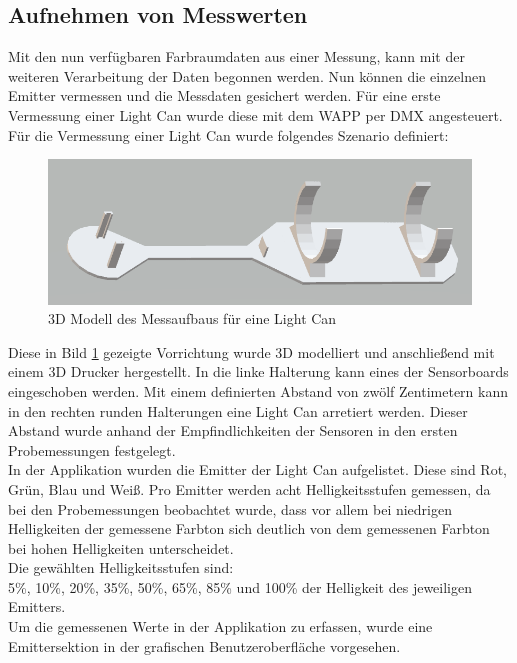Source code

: \documentclass[11pt]{scrartcl}
\begin{document}
\subsection{Aufnehmen von Messwerten}
Mit den nun verfügbaren Farbraumdaten aus einer Messung, kann mit der weiteren Verarbeitung der Daten begonnen werden. Nun können die einzelnen
Emitter vermessen und die Messdaten gesichert werden. Für eine erste Vermessung einer Light Can wurde diese mit dem WAPP per DMX angesteuert.
Für die Vermessung einer Light Can wurde folgendes Szenario definiert:
\begin{figure}[H]
    \begin{center}
        \includegraphics[width=\textwidth]{images/light_can_holder_3d.png}
    \end{center}
    \caption{3D Modell des Messaufbaus für eine Light Can}\label{fig:3DCanHolder}
\end{figure}
\noindent
Diese in Bild \ref{fig:3DCanHolder} gezeigte Vorrichtung wurde 3D modelliert und anschließend mit einem 3D Drucker hergestellt. In die linke
Halterung kann eines der Sensorboards eingeschoben werden. Mit einem definierten Abstand von zwölf Zentimetern kann in den rechten runden Halterungen
eine Light Can arretiert werden. Dieser Abstand wurde anhand der Empfindlichkeiten der Sensoren in den ersten Probemessungen festgelegt.\\
In der Applikation wurden die Emitter der Light Can aufgelistet. Diese sind Rot, Grün, Blau und Weiß. Pro Emitter werden acht Helligkeitsstufen
gemessen, da bei den Probemessungen beobachtet wurde, dass vor allem bei niedrigen Helligkeiten der gemessene Farbton sich deutlich von dem
gemessenen Farbton bei hohen Helligkeiten unterscheidet.\\
Die gewählten Helligkeitsstufen sind:\\
5\%, 10\%, 20\%, 35\%, 50\%, 65\%, 85\% und 100\% der Helligkeit des jeweiligen Emitters.\\
Um die gemessenen Werte in der Applikation zu erfassen, wurde eine Emittersektion in der grafischen Benutzeroberfläche vorgesehen.
\end{document}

++++++++++++++++++++

• **THE TASK**: The answer must consist of each line from the entries that contains the string "Probemessungen".

• **SOLUTION**:
eine Light Can arretiert werden. Dieser Abstand wurde anhand der Empfindlichkeiten der Sensoren in den ersten Probemessungen festgelegt.\\
gemessen, da bei den Probemessungen beobachtet wurde, dass vor allem bei niedrigen Helligkeiten der gemessene Farbton sich deutlich von dem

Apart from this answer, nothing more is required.